The day I left I remember calling my best friend on the phone and telling her that I was going to do divorce 'right'.  I wasn't going to do any of those cliche divorced chick things....like run into the arms of the first man that looks at me...or develop a fear of dying alone...or sit around and scream and cry about how unfair life was and how I never had the children I so longed to have.  Nope.  Not me.  I was doing this right.  Yup.  Right!

It took a whole 4 months for me to run, head over heels, straight into Mr. Wrong.  For a year I let him control me, verbally abuse me, harass me, unleash his demons on me...all because "at least he's nothing like my Ex!"

It took several girlfriends and a final, physically abusive moment to snap me into reality.  What the fuck was I doing with my life?  Who the hell had I become?  I knew who I was deep down...but I had spent my entire life conforming to whichever man I was with.  For my husband I was Pollyanna, the perfect housewife.  For the boyfriend I was meek and apologetic.  It was a pattern I had relived for 20 years with at least a dozen different men.

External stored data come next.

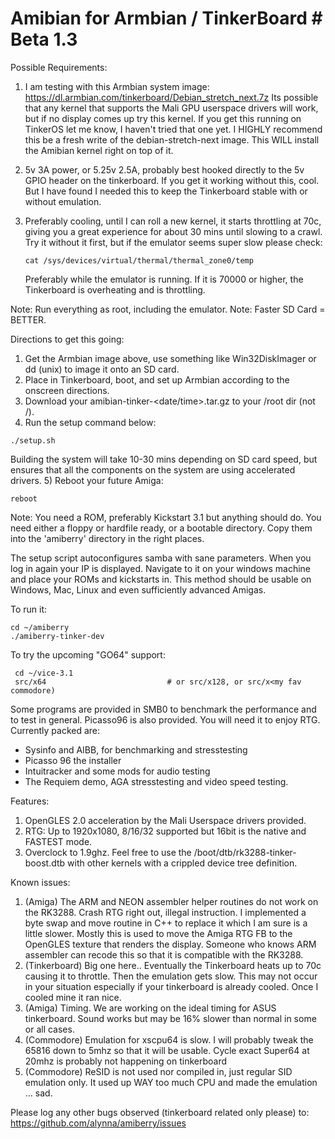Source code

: # Amibian for Armbian / TinkerBoard # Beta 1.3

Possible Requirements:
1) I am testing with this Armbian system image:
   https://dl.armbian.com/tinkerboard/Debian_stretch_next.7z
   Its possible that any kernel that supports the Mali GPU userspace
   drivers will work, but if no display comes up try this kernel.
   If you get this running on TinkerOS let me know, I haven't
   tried that one yet.
   I HIGHLY recommend this be a fresh write of the debian-stretch-next
   image.  This WILL install the Amibian kernel right on top of it.
2) 5v 3A power, or 5.25v 2.5A, probably best hooked directly to the
   5v GPIO header on the tinkerboard.  If you get it working without this,
   cool.  But I have found I needed this to keep the Tinkerboard stable
   with or without emulation.
3) Preferably cooling, until I can roll a new kernel, it starts throttling
   at 70c, giving you a great experience for about 30 mins until slowing to
   a crawl.   Try it without it first, but if the emulator seems super slow
   please check:
   
    ```cat /sys/devices/virtual/thermal/thermal_zone0/temp```
    
   Preferably while the emulator is running.  If it is 70000 or higher, the
   Tinkerboard is overheating and is throttling.

Note: Run everything as root, including the emulator.
Note: Faster SD Card = BETTER.

Directions to get this going:
1) Get the Armbian image above, use something like Win32DiskImager or dd (unix)
   to image it onto an SD card.
2) Place in Tinkerboard, boot, and set up Armbian according to the onscreen directions.
3) Download your amibian-tinker-<date/time>.tar.gz to your /root dir (not /).
4) Run the setup command below:

```./setup.sh```

Building the system will take 10-30 mins depending on SD card speed, but ensures
that all the components on the system are using accelerated drivers.
5) Reboot your future Amiga:

```reboot```

Note: You need a ROM, preferably Kickstart 3.1 but anything should do.
      You need either a floppy or hardfile ready, or a bootable directory.
      Copy them into the 'amiberry' directory in the right places.

The setup script autoconfigures samba with sane parameters.
When you log in again your IP is displayed.  Navigate to it on your windows
machine and place your ROMs and kickstarts in.  This method should be usable
on Windows, Mac, Linux and even sufficiently advanced Amigas.

To run it:

 ```
 cd ~/amiberry
 ./amiberry-tinker-dev
```
To try the upcoming "GO64" support:
```
 cd ~/vice-3.1
 src/x64                           # or src/x128, or src/x<my fav commodore)
```
Some programs are provided in SMB0 to benchmark the performance and to test in
general.   Picasso96 is also provided.  You will need it to enjoy RTG.  Currently
packed are:
 * Sysinfo and AIBB, for benchmarking and stresstesting
 * Picasso 96 the installer
 * Intuitracker and some mods for audio testing
 * The Requiem demo, AGA stresstesting and video speed testing.

Features:
1) OpenGLES 2.0 acceleration by the Mali Userspace drivers provided.
2) RTG: Up to 1920x1080, 8/16/32 supported but 16bit is the native and FASTEST mode.
3) Overclock to 1.9ghz.  Feel free to use the /boot/dtb/rk3288-tinker-boost.dtb with
   other kernels with a crippled device tree definition.

Known issues:
1) (Amiga)
   The ARM and NEON assembler helper routines do not work on the RK3288. Crash RTG
   right out, illegal instruction. I implemented a byte swap and move routine in C++
   to replace it which I am sure is a little slower. Mostly this is used to move the
   Amiga RTG FB to the OpenGLES texture that renders the display. Someone who knows
   ARM assembler can recode this so that it is compatible with the RK3288.
2) (Tinkerboard)
   Big one here.. Eventually the Tinkerboard heats up to 70c causing it to throttle.
   Then the emulation gets slow. This may not occur in your situation especially if
   your tinkerboard is already cooled.   Once I cooled mine it ran nice.
3) (Amiga)
   Timing.   We are working on the ideal timing for ASUS tinkerboard.  Sound works
   but may be 16% slower than normal in some or all cases.
4) (Commodore)
   Emulation for xscpu64 is slow.   I will probably tweak the 65816 down to 5mhz so
   that it will be usable.   Cycle exact Super64 at 20mhz is probably not happening on
   tinkerboard
5) (Commodore)
   ReSID is not used nor compiled in, just regular SID emulation only.   It used up
   WAY too much CPU and made the emulation ... sad.

Please log any other bugs observed (tinkerboard related only please) to:
   https://github.com/alynna/amiberry/issues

It was time...no, it IS time to stop the pattern.  Someone very near and dear to my heart sat me down recently and asked why I continue to hide behind a shell of positivity and perfection?  The last year of my life has been shit.  Not just the divorce, not just the bone-crushing breakup...there was also the breast cancer scare...the death of my niece...the passing of my one true love- my little 9 lb dog.  Seriously, this year has been crap!  And the damnedest thing of all is that I bet your year has been crap too!  So WHAT THE FUCK?!  What do I do now?

I blog.

This is my therapy.  My outlet.  My way to work through the bullshit and find the real ME I've long since buried.

You know what?  I'm funny.  Really fucking funny...and almost no one knows that.  I can be mean as hell and perfectly judgmental too.  So, I'm going to be.

And maybe, just maybe, by joining me on this journey...you can learn something about you too.  And if not?  Fuck it!  This is my therapy...not yours.

Now you may be wondering..."Why the ghost name?  If this is the new you, why not put it all out there?"  Well, I'm an actor.  And my career depends on me being the 'nice girl'.  I'm not famous, but I do have my own small following...and many of the people I'll be writing about have to protect their images as well.  So, this blog will be all about the real ME...without the risk of losing my livelihood.  I hope you will all understand.

OK.  Enough of the shit.  Let's blog!!